He did some 1031 exchanges in California. He would find a house worth $250, and he would be paying $200. Worst case scenario was if it was anything like the last downturn, he may lose 20 or 30%. Rather than pay the tax, he decided to 1031 hoping it would drop. Some worked out ok. The ones he messed up on were the ones where if he would 1031 and buy three houses, then pay cash for two and put the debt on the last one, it was the last one that killed him. If he had a house worth $250 and had a private loan worth $175, that was ok until the $250 houses he had in Apple Valley dropped down to $75. The payment would be $1,200, which was exactly what he was getting in rent.
This model works great if you are in an out in a year. However, if you are holding out for a decade, with $1,200 a month rent it has already dropped 30%. He is getting $900 within a couple years. When you are holding out that long, roofs wear out and there are other maintenance issues. When you are in a 10-year span, things that do not occur in a year will happen. You will be replacing your air conditioner, water heater, and all your appliances. If you are in the High Desert, there is a good chance you will be replacing your roof.
Bruce asked Rick what he would do if he could do things differently. He said he is doing it differently right now. Rick performed a partnership that really worked well when very few do. Rick said he doesn’t even know because everything he was good at, his partner was not good at while she was a master at the things in which he was terrible. He doesn’t know how he got it to work other than that it was really fortunate for both of them and they both had the same goal to not work again.
Bruce wondered when he started building inventory. Rick said he started doing appraisals in 2004 and was almost retired. He had all these rentals and was waiting for them to sell. By 2008, everything he invested in that cash flowed had blown up in his face. By 2008, he was back to appraisals and was seeing the market crash. He did not know where the bottom would be, and he saw people buying things they thought would sell for $150 in 2008. By the time they got to the finish line, they would only get $130. He was nervous and waited until 2009. At this point, his partner began buying, and by late 2009 Rick started shopping and bought a few. By 2010, he went nuts and started to buy one every week or two. They bought in 2010 and 2011, and it was 100% REO. He thinks they may have done one mailer from which they bought a few. It worked great at the time, and they would send out 200 from which they would get 2 or 3 houses. Now you would have to send out about 10,000.\
Bruce asked how he chose the High Desert, which Rich said was a terrible mistake. Had he not chosen the High Desert, he would have been able to leave three times as much money. He chose the High Desert because it worked really well for him last time and he was copying Tony Alvarez’s model. He did not want to compete with Tony, but the High Desert was almost the same market. It worked so well from 2001 to 2006 and he thought he would hit a home run. He did well, but the houses he bought in Rialto had a way different worth. One house was worth four houses in the High Desert. Instead of getting 50 up in Hesperia, they could have gotten 20 in Rialto and Fontana. It would have been way easier to deal with and way less and better tenants, and they probably would have made a lot more money.

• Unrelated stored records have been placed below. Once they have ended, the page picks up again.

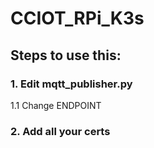 # CCIOT_RPi_K3s

## __Steps to use this:__ 

### **1. Edit mqtt_publisher.py** <br>
1.1 Change ENDPOINT

### **2. Add all your certs** <br>
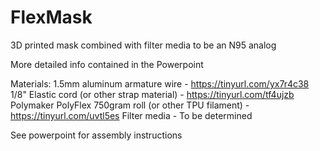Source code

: # FlexMask
3D printed mask combined with filter media to be an N95 analog

More detailed info contained in the Powerpoint

Materials:
1.5mm aluminum armature wire - https://tinyurl.com/yx7r4c38
1/8" Elastic cord (or other strap material) - https://tinyurl.com/tf4ujzb
Polymaker PolyFlex 750gram roll (or other TPU filament) - https://tinyurl.com/uvtl5es
Filter media - To be determined

See powerpoint for assembly instructions
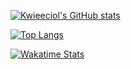 [![Kwieeciol's GitHub stats](https://github-readme-stats.vercel.app/api?username=Kwieeciol)](https://github.com/anuraghazra/github-readme-stats)


[![Top Langs](https://github-readme-stats.vercel.app/api/top-langs/?username=Kwieeciol&layout=compact)](https://github.com/anuraghazra/github-readme-stats)


[![Wakatime Stats](https://github-readme-stats.vercel.app/api/wakatime?username=Kwieeciol)](https://github.com/anuraghazra/github-readme-stats)
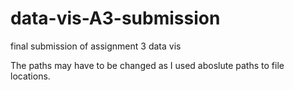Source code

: # data-vis-A3-submission
final submission of assignment 3 data vis

The paths may have to be changed as I used aboslute paths to file locations.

By the end of the 50 houses, he and his partner were so stressed out, considering their tenants were the worst of the worst. The tenant quality declined substantially from 2006 to 2016 despite the economy being better. The internet has made it possible for people to Google how to not pay rent or fight an eviction. In the early 2000s, they were dealing with a lot of retirees or people with two jobs. By 2016, they were dealing with the Jerry Springer audience. Even when you think you have a good tenant, what moves into your house will not be what is living there 2-3 years from now. The husband and wife could be divorced within that 2-3 years, and there will be somebody else living there.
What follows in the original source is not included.